Japan hat sich bei Südkorea nie offiziell für den Einsatz von Zwangsarbeitern während der japanischen Besetzung entschuldigt. Pressesprecherin Ito verwendet das Wort "Zwangsarbeiter" bewusst nicht. "Wir sprechen von 'zivilen Arbeitern'", sagt sie. Es gebe von Seiten Japans Absprachen mit der UNESCO, dass – sollten Hashima und die weiteren Stätten zum Weltkulturerbe erklärt werden – man sich verpflichte, die gesamte Geschichte dieser Orte kenntlich zu machen. Zu Details könne sie sich aber nicht äußern.

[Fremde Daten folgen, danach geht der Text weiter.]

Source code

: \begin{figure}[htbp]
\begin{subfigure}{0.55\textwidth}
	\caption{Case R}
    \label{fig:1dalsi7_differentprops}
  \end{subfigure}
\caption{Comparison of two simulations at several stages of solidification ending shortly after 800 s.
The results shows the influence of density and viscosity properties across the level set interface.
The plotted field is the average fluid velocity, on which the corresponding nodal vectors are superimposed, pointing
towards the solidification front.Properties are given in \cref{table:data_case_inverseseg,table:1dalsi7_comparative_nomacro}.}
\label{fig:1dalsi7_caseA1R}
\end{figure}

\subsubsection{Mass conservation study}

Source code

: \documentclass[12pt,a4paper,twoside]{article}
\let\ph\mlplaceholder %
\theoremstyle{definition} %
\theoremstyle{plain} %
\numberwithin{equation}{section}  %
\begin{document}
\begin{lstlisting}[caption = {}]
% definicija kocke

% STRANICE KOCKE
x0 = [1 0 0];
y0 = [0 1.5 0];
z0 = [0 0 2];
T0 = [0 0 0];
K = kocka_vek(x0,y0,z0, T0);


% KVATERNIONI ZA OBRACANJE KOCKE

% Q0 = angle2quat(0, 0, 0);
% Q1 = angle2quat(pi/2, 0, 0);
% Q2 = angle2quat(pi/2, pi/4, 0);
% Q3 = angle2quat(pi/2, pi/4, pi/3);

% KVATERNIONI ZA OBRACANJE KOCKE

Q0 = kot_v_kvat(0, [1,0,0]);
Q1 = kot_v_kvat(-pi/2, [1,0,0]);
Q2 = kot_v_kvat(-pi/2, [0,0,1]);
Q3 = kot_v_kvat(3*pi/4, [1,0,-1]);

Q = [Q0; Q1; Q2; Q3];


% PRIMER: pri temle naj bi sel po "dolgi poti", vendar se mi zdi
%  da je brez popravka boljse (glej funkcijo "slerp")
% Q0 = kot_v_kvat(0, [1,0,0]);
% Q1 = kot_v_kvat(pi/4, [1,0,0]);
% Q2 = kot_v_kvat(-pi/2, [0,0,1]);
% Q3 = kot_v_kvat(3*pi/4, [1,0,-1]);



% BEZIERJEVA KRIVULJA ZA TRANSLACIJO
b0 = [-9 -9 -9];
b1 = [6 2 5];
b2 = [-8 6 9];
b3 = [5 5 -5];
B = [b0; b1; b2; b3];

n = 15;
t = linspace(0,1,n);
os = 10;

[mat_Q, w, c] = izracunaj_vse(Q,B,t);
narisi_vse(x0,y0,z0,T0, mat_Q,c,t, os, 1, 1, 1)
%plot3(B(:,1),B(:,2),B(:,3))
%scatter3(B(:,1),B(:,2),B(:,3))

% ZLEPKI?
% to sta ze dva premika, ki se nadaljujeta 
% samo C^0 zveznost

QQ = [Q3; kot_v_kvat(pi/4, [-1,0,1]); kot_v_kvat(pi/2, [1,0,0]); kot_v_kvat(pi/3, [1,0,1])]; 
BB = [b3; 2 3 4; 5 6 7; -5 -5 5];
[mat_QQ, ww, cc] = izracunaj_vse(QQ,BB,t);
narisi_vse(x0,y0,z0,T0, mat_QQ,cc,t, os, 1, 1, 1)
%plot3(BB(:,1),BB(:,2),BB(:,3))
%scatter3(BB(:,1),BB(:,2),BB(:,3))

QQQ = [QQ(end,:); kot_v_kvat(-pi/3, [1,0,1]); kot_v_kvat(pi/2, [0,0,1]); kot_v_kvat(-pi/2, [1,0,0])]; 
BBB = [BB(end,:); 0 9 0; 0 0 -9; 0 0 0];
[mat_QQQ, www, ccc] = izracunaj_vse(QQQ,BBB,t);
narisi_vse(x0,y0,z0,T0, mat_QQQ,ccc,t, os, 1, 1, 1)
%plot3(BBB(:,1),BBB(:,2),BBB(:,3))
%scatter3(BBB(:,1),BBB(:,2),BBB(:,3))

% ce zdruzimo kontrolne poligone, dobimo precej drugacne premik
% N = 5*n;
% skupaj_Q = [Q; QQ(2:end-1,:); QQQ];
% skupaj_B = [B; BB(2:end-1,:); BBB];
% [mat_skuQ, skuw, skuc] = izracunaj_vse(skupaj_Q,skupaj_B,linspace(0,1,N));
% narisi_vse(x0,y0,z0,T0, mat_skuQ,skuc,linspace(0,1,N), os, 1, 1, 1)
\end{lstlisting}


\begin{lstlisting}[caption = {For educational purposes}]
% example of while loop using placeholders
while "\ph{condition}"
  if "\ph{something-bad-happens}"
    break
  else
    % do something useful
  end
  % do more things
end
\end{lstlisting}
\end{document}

Neben Japan und Südkorea sitzen noch 19 weitere Staaten in dem Komitee, das über den Antrag entscheidet. Darunter auch Deutschland. "Die Japaner sollten sich Deutschland anschauen", sagt der koreanische Delegationsleiter. "Dann werden sie sehen, dass es möglich ist, die eigene Geschichte anzuerkennen." Die Demonstranten vor dem Konferenzzentrum zeigen neben Bildern von Hashimas Ruinen auch Fotos von Willy Brandt im Warschauer Ghetto. Ob es bei der UNESCO-Konferenz in Bonn zu einem japanischen Kniefall kommt, ist fraglich.